We will not all agree on the policy under discussion today, but we all agree that topics such as this are important to many and should be properly discussed in this place—ideally at a lower temperature than in this room. I have listened closely to the contributions to the debate, and I thank all hon. Members for setting out their views and for speaking on behalf of not only their constituents, but their acquaintances, friends and family members. The hon. Member for Caithness, Sutherland and Easter Ross (Jamie Stone) made a clear case about the emotional, not just economic, importance of land to farmers and farming families. Most of us will have someone close to us who farms, but even those who do not will recognise the huge contribution that our farmers make to our food security, our economy and our rural communities. None of us takes those contributions for granted, and we have heard that today.

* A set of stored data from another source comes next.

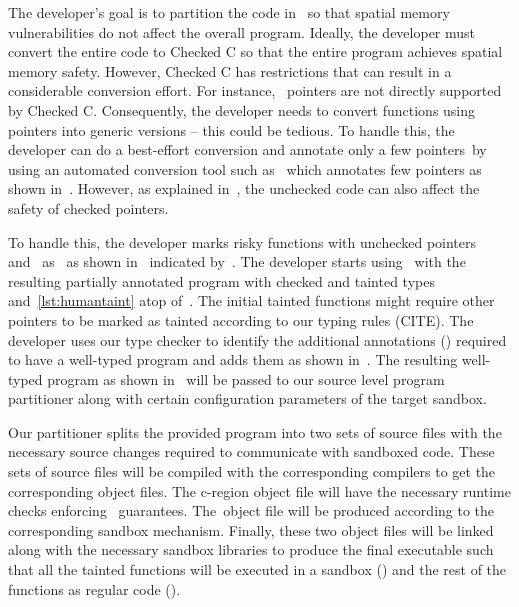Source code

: 
The developer's goal is to partition the code in~ so that spatial memory vulnerabilities do not affect the overall program.
Ideally, the developer must convert the entire code to Checked C so that the entire program achieves spatial memory safety.
However, Checked C has restrictions that can result in a considerable conversion effort.
For instance,~ pointers are not directly supported by Checked C.
Consequently, the developer needs to convert functions using~ pointers into generic versions -- this could be tedious.
To handle this, the developer can do a best-effort conversion and annotate only a few pointers~\eg by using an automated conversion tool such as~\threec{} which annotates few pointers as shown in~.
However, as explained in~, the unchecked code can also affect the safety of checked pointers.


To handle this, the developer marks risky functions with unchecked pointers~\ie~ and~ as~ as shown in~ indicated by~\useradded.
The developer starts using~\systemname{} with the resulting partially annotated program with checked and tainted types~\ie~ and~\ref{lst:humantaint} atop of~.
The initial tainted functions might require other pointers to be marked as tainted according to our typing rules (CITE).
The developer uses our type checker to identify the additional annotations (\usermods) required to have a well-typed program and adds them as shown in~.
The resulting well-typed program as shown in~ will be passed to our source level program partitioner along with certain configuration parameters of the target sandbox.

Our partitioner splits the provided program into two sets of source files with the necessary source changes required to communicate with sandboxed code.
These sets of source files will be compiled with the corresponding compilers to get the corresponding object files.
The c-region object file will have the necessary runtime checks enforcing~\systemname{} guarantees.
The~\ucregion object file will be produced according to the corresponding sandbox mechanism.
Finally, these two object files will be linked along with the necessary sandbox libraries to produce the final executable such that all the tainted functions will be executed in a sandbox (\ucregion) and the rest of the functions as regular code (\cregion).


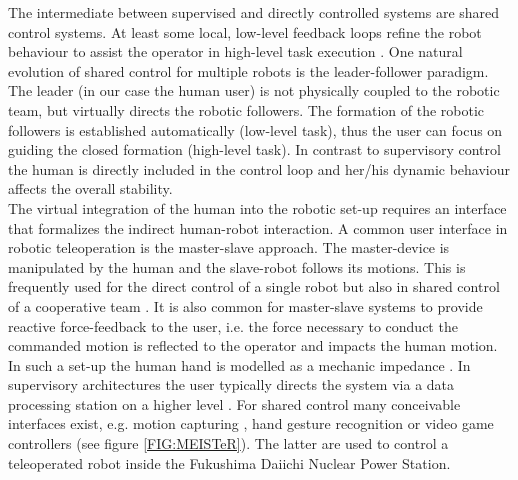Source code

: \documentclass[a4paper,twoside, openright,12pt]{report}
\begin{document}
The intermediate between supervised and directly controlled systems are shared control systems. At least some local, low-level feedback loops refine the robot behaviour to assist the operator in high-level task execution \cite{TeleoperationHandbook}. One natural evolution of shared control for multiple robots is the leader-follower paradigm. The leader (in our case the human user) is not physically coupled to the robotic team, but virtually directs the robotic followers. The formation of the robotic followers is established automatically (low-level task), thus the user can focus on guiding the closed formation (high-level task). In contrast to supervisory control the human is directly included in the control loop and her/his dynamic behaviour affects the overall stability.\\
The virtual integration of the human into the robotic set-up requires an interface that formalizes the indirect human-robot interaction. A common user interface in robotic teleoperation is the master-slave approach. The master-device is manipulated by the human and the slave-robot follows its motions. This is frequently used for the direct control of a single robot but also in shared control of a cooperative team \cite{Lee_05}. It is also common for master-slave systems to provide reactive force-feedback to the user, i.e. the force necessary to conduct the commanded motion is reflected to the operator and impacts the human motion. In such a set-up the human hand is modelled as a mechanic impedance \cite{Hogan_89}. In supervisory architectures the user typically directs the system via a data processing station on a higher level \cite{Peters_15}. For shared control many conceivable interfaces exist, e.g. motion capturing \cite{Sieber_15}, hand gesture recognition \cite{Gioioso_2014} or video game controllers (see figure \ref{FIG:MEISTeR}). The latter are used to control a teleoperated robot inside the Fukushima Daiichi Nuclear Power Station.
\end{document}
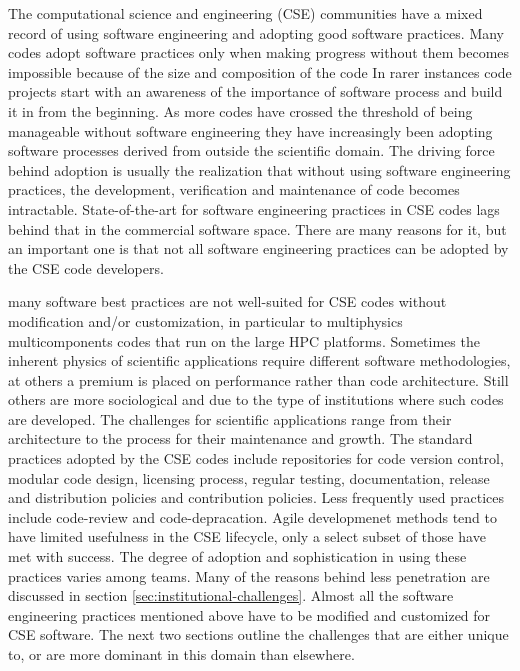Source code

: \label{sec:introduction}
The computational science and engineering (CSE) communities have a mixed record
of using software engineering and adopting good software
practices. Many codes adopt software practices only when making
progress without them becomes impossible because of the size and
composition of the code  In rarer instances code projects start with
an awareness of the importance of software process and build it in
from the beginning. As more codes have crossed the threshold of being 
manageable without software engineering they have increasingly been  
adopting software processes derived from outside the scientific
domain. The driving force behind adoption is usually the realization
that without using software engineering practices, the development,
verification and maintenance of code becomes
intractable. State-of-the-art for software engineering
practices in CSE codes lags behind that in the commercial software
space. There are many reasons for it, but an important one is that
not all software engineering practices can be adopted by the CSE code
developers. 

many software best practices are not well-suited for CSE codes without
modification and/or customization, in particular to multiphysics
multicomponents codes that run on the large HPC platforms. Sometimes
the inherent physics of scientific applications require different
software methodologies, at others a premium is placed on
performance rather than code architecture.  Still others are more
sociological and due to the type of institutions where such codes are
developed. The challenges for scientific applications range
from their architecture to the process for their maintenance and
growth. The standard practices adopted by the CSE codes include
repositories for code version control, modular code design, licensing
process, regular testing, documentation, release and distribution
policies and contribution policies. Less frequently used practices
include code-review and code-depracation. Agile developmenet methods
tend to have limited usefulness in the CSE lifecycle, only a
select subset of those have met with success. The degree of adoption and
sophistication in using these  practices varies among teams. Many of
the reasons behind less penetration are discussed in section
\ref{sec:institutional-challenges}. Almost all the software
engineering practices mentioned above have to be modified and
customized for CSE software. The next two sections outline the
challenges that are either unique to, or are more dominant in this
domain than elsewhere. 


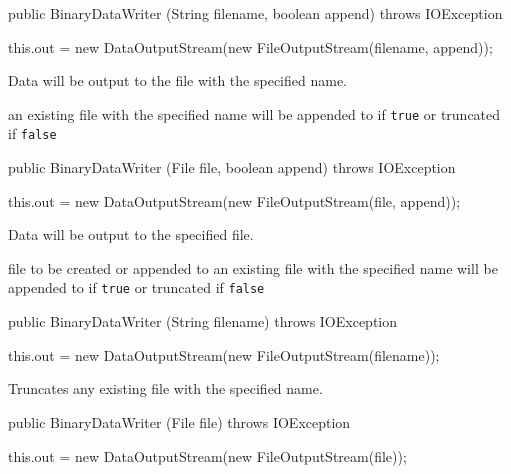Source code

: \begin{code}

   public BinaryDataWriter (String filename, boolean append)
         throws IOException \begin{hide} {
      this.out = new DataOutputStream(new FileOutputStream(filename, append));
   }
   \end{hide}
\end{code}
\begin{tabb}
 Data will be output to the file with the specified name.
\end{tabb}
\begin{htmlonly}
  {an existing file with the specified name will be appended to if \texttt{true} or truncated if \texttt{false}}
\end{htmlonly}
\begin{code}
   
   public BinaryDataWriter (File file, boolean append) throws IOException \begin{hide} {
      this.out = new DataOutputStream(new FileOutputStream(file, append));
   }
   \end{hide}
\end{code}
\begin{tabb}
 Data will be output to the specified file.
\end{tabb}
\begin{htmlonly}
    {file to be created or appended to}
  {an existing file with the specified name will be appended to if \texttt{true} or truncated if \texttt{false}}
\end{htmlonly}
\begin{code}
   
   public BinaryDataWriter (String filename) throws IOException \begin{hide} {
      this.out = new DataOutputStream(new FileOutputStream(filename));
   }
   \end{hide}
\end{code}
\begin{tabb}
 Truncates any existing file with the specified name.
\end{tabb}
\begin{htmlonly}
\end{htmlonly}
\begin{code}

   public BinaryDataWriter (File file) throws IOException \begin{hide} {
      this.out = new DataOutputStream(new FileOutputStream(file));
   }
   \end{hide}
\end{code}

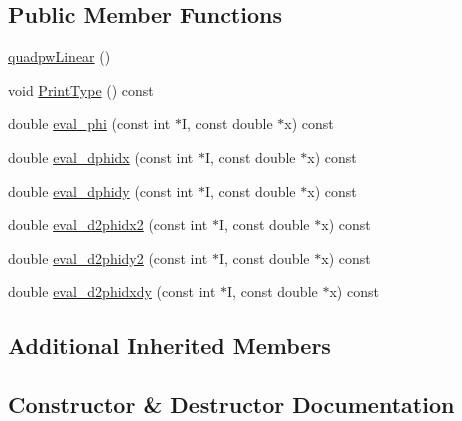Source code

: \subsection*{Public Member Functions}
\begin{DoxyCompactItemize}
\item 
\mbox{\hyperlink{classfemus_1_1quadpw_linear_ac2133a7f3c3bbacf5dd75c6c76e7f482}{quadpw\+Linear}} ()
\item 
void \mbox{\hyperlink{classfemus_1_1quadpw_linear_adb6d97e1f50de6b3567a754897517aa9}{Print\+Type}} () const
\item 
double \mbox{\hyperlink{classfemus_1_1quadpw_linear_a6baa7f92c07d7f745c0f8020e267c8d6}{eval\+\_\+phi}} (const int $\ast$I, const double $\ast$x) const
\item 
double \mbox{\hyperlink{classfemus_1_1quadpw_linear_adb19c2091a0836195c299f901ac4bded}{eval\+\_\+dphidx}} (const int $\ast$I, const double $\ast$x) const
\item 
double \mbox{\hyperlink{classfemus_1_1quadpw_linear_aef9781d267a0a0a6af0b47e71bba9ec3}{eval\+\_\+dphidy}} (const int $\ast$I, const double $\ast$x) const
\item 
double \mbox{\hyperlink{classfemus_1_1quadpw_linear_a1e4149a8bc6f1a9c6cd12640b15e6deb}{eval\+\_\+d2phidx2}} (const int $\ast$I, const double $\ast$x) const
\item 
double \mbox{\hyperlink{classfemus_1_1quadpw_linear_a0600555381447b94613958383fe5f69f}{eval\+\_\+d2phidy2}} (const int $\ast$I, const double $\ast$x) const
\item 
double \mbox{\hyperlink{classfemus_1_1quadpw_linear_a5e98b28c5ca4e382d3bf0ac7f1f3aa0c}{eval\+\_\+d2phidxdy}} (const int $\ast$I, const double $\ast$x) const
\end{DoxyCompactItemize}
\subsection*{Additional Inherited Members}


\subsection{Constructor \& Destructor Documentation}
\mbox{\label{classfemus_1_1quadpw_linear_ac2133a7f3c3bbacf5dd75c6c76e7f482}} 

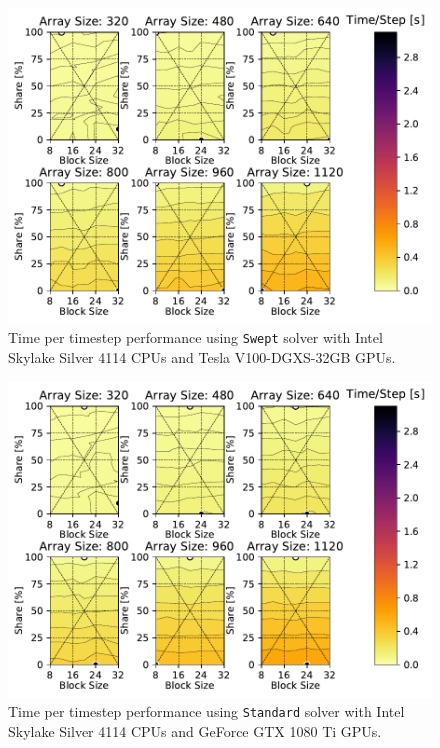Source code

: \documentclass[mca,article,submit,moreauthors,pdftex]{Definitions/mdpi}
\def\Swept{\texttt{Swept}}
\def\Standard{\texttt{Standard}}
\def\oldCPU{Intel Skylake Silver 4114} %
\def\oldGPU{GeForce GTX 1080 Ti}
\def\newGPU{Tesla V100-DGXS-32GB}
\begin{document}
\begin{figure}[htbp]
    \widefigure
    \includegraphics[scale=0.85]{figs/timePerStepSweptheatOld.pdf}
    \caption{Time per timestep performance using \Swept{} solver with \oldCPU{} CPUs and \newGPU{} GPUs.}
    \label{fig:tptOldHeatSwept} 
\end{figure}

\begin{figure}[htbp]
    \widefigure
    \includegraphics[scale=0.85]{figs/timePerStepStandardheatOld.pdf}
    \caption{Time per timestep performance using \Standard{} solver with \oldCPU{} CPUs and \oldGPU{} GPUs.}
    \label{fig:tptOldHeatStandard} 
\end{figure}
\end{document}
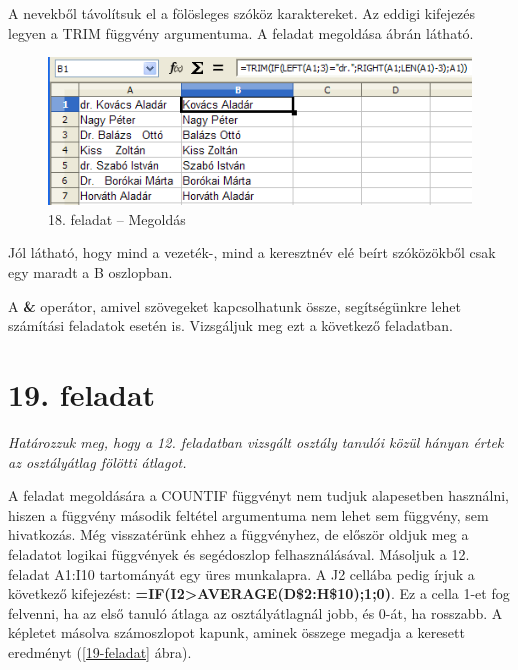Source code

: A nevekből távolítsuk el a fölösleges szóköz
karaktereket. Az eddigi kifejezés legyen a TRIM függvény
argumentuma. A feladat megoldása  ábrán látható.

\begin{figure}[!h]
\begin{center}
\includegraphics[width=12.254cm]{oocalcv1-img92.png}
\caption{18. feladat -- Megoldás}\label{18-feladatMegoldás}
\end{center}
\end{figure}

Jól látható, hogy mind a vezeték-, mind a keresztnév elé
beírt szóközökből csak egy maradt a B oszlopban.

A \textbf{\&} operátor, amivel szövegeket kapcsolhatunk össze,
segítségünkre lehet számítási feladatok esetén is.
Vizsgáljuk meg ezt a következő feladatban.


\clearpage
\section{19. feladat}

{\itshape
Határozzuk meg, hogy a 12. feladatban vizsgált osztály tanulói
közül hányan értek az osztályátlag fölötti átlagot.}

A feladat megoldására a COUNTIF függvényt nem tudjuk alapesetben
használni, hiszen a függvény második feltétel argumentuma nem
lehet sem függvény, sem hivatkozás. Még visszatérünk ehhez
a függvényhez, de először oldjuk meg a feladatot logikai
függvények és segédoszlop felhasználásával. Másoljuk a
12. feladat A1:I10 tartományát egy üres munkalapra. A J2
cellába pedig írjuk a következő kifejezést:
\textsf{\textbf{=IF(I2>AVERAGE(D\$2:H\$10);1;0)}}.
Ez a cella 1-et fog felvenni, ha az első tanuló átlaga az
osztályátlagnál jobb, és 0-át, ha rosszabb. A képletet
másolva számoszlopot kapunk, aminek összege megadja a keresett
eredményt (\ref{19-feladat} ábra).

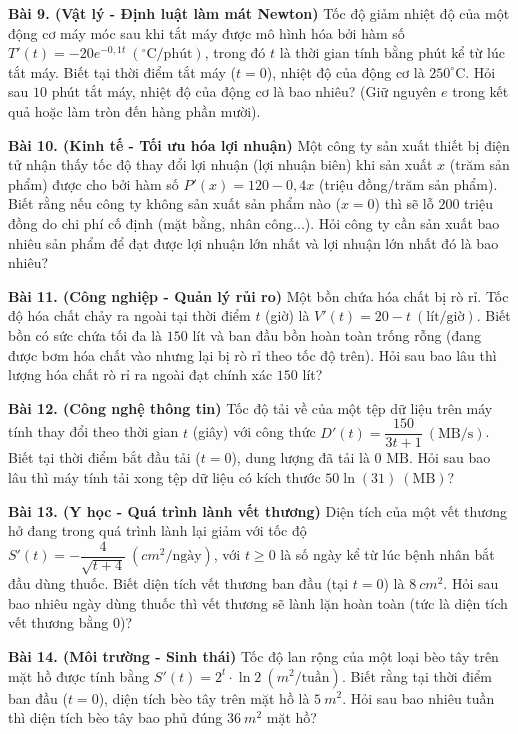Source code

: \documentclass[12pt]{article}
\begin{document}
	\begin{btvang}[]
		\textbf{Bài 9. (Vật lý - Định luật làm mát Newton)} Tốc độ giảm nhiệt độ của một động cơ máy móc sau khi tắt máy được mô hình hóa bởi hàm số $T'(t) = -20e^{-0,1t} \ (^\circ\text{C}/\text{phút})$, trong đó $t$ là thời gian tính bằng phút kể từ lúc tắt máy. Biết tại thời điểm tắt máy ($t = 0$), nhiệt độ của động cơ là $250^\circ\text{C}$. Hỏi sau $10$ phút tắt máy, nhiệt độ của động cơ là bao nhiêu? (Giữ nguyên $e$ trong kết quả hoặc làm tròn đến hàng phần mười).
		
		\textbf{Bài 10. (Kinh tế - Tối ưu hóa lợi nhuận)} Một công ty sản xuất thiết bị điện tử nhận thấy tốc độ thay đổi lợi nhuận (lợi nhuận biên) khi sản xuất $x$ (trăm sản phẩm) được cho bởi hàm số $P'(x) = 120 - 0,4x$ (triệu đồng/trăm sản phẩm). Biết rằng nếu công ty không sản xuất sản phẩm nào ($x = 0$) thì sẽ lỗ $200$ triệu đồng do chi phí cố định (mặt bằng, nhân công...). Hỏi công ty cần sản xuất bao nhiêu sản phẩm để đạt được lợi nhuận lớn nhất và lợi nhuận lớn nhất đó là bao nhiêu?
		
		\textbf{Bài 11. (Công nghiệp - Quản lý rủi ro)} Một bồn chứa hóa chất bị rò rỉ. Tốc độ hóa chất chảy ra ngoài tại thời điểm $t$ (giờ) là $V'(t) = 20 - t \ (\text{lít/giờ})$. Biết bồn có sức chứa tối đa là $150$ lít và ban đầu bồn hoàn toàn trống rỗng (đang được bơm hóa chất vào nhưng lại bị rò rỉ theo tốc độ trên). Hỏi sau bao lâu thì lượng hóa chất rò rỉ ra ngoài đạt chính xác $150$ lít?
		
		\textbf{Bài 12. (Công nghệ thông tin)} Tốc độ tải về của một tệp dữ liệu trên máy tính thay đổi theo thời gian $t$ (giây) với công thức $D'(t) = \dfrac{150}{3t + 1} \ (\text{MB/s})$. Biết tại thời điểm bắt đầu tải ($t = 0$), dung lượng đã tải là $0 \text{ MB}$. Hỏi sau bao lâu thì máy tính tải xong tệp dữ liệu có kích thước $50\ln(31) \ (\text{MB})$?
		
		\textbf{Bài 13. (Y học - Quá trình lành vết thương)} Diện tích của một vết thương hở đang trong quá trình lành lại giảm với tốc độ $S'(t) = -\dfrac{4}{\sqrt{t + 4}} \ (cm^2/\text{ngày})$, với $t \ge 0$ là số ngày kể từ lúc bệnh nhân bắt đầu dùng thuốc. Biết diện tích vết thương ban đầu (tại $t = 0$) là $8 \ cm^2$. Hỏi sau bao nhiêu ngày dùng thuốc thì vết thương sẽ lành lặn hoàn toàn (tức là diện tích vết thương bằng $0$)?
		
		\textbf{Bài 14. (Môi trường - Sinh thái)} Tốc độ lan rộng của một loại bèo tây trên mặt hồ được tính bằng $S'(t) = 2^t \cdot \ln 2 \ (m^2/\text{tuần})$. Biết rằng tại thời điểm ban đầu ($t = 0$), diện tích bèo tây trên mặt hồ là $5 \ m^2$. Hỏi sau bao nhiêu tuần thì diện tích bèo tây bao phủ đúng $36 \ m^2$ mặt hồ?
		

\end{btvang}
\end{document}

Before I turn to the specific points raised by hon. Members, I will briefly—I promise it will be brief—set out the context for the Budget decisions we are debating. This Government’s inheritance matters, however much the hon. Member for Keighley and Ilkley (Robbie Moore) declines to mention it. We had unsustainable public finances, equally unsustainable and struggling public services, councils going bust and prisons overflowing, so tough decisions were unavoidable in the Budget if we were to restore economic stability, fix the public finances and support public service. That is the backdrop to the decision to reform agricultural property relief.
That decision was not taken lightly, but it was a necessary decision, not least because rural communities lose out more than most when health, transport and council services across the UK do not live up to the standards that any of us expect. It was the right decision, because the Government will maintain significant levels of inheritance tax relief for agricultural property, far beyond what is available for most assets, because we recognise the role that those reliefs play in supporting farmers.
The debate is really about how we balance the objectives of protecting family farms with the public finances and public services. The status quo—the full, unlimited exemption introduced in 1992—has become unsustainable. The benefits have become far too heavily skewed towards the wealthiest estates. Some 40% of agricultural property relief benefits the top 7% of estates making claims. The top 2% claim 22% of the relief, which means 37 estates are claiming £119 million in a single—
The Minister is a serious economist with a serious track record in analysing public finances. With all due respect, given the significant uncertainty and the fact that numerous organisations representing farming interests outside the party political debate have asked serious questions about the deliverability of the scheme and the amount of money that will be raised, surely he must accept that there is time for people such as he to work with officials to find better ways of finding the sums that he says he needs—I am not disputing that—to do the right thing by the farming communities of this country and not cause the unintended damage that will clearly take effect.
I thank the right hon. Member for his kind words, even though I cannot agree with everything that followed. I will come on to some of the points that he raised shortly. I think this will come up several times in the course of what remains of the debate, but we cannot use farm valuation data to make claims about inheritance tax claims. On the latter, we have the actual data for the claims made, which is what we rely on.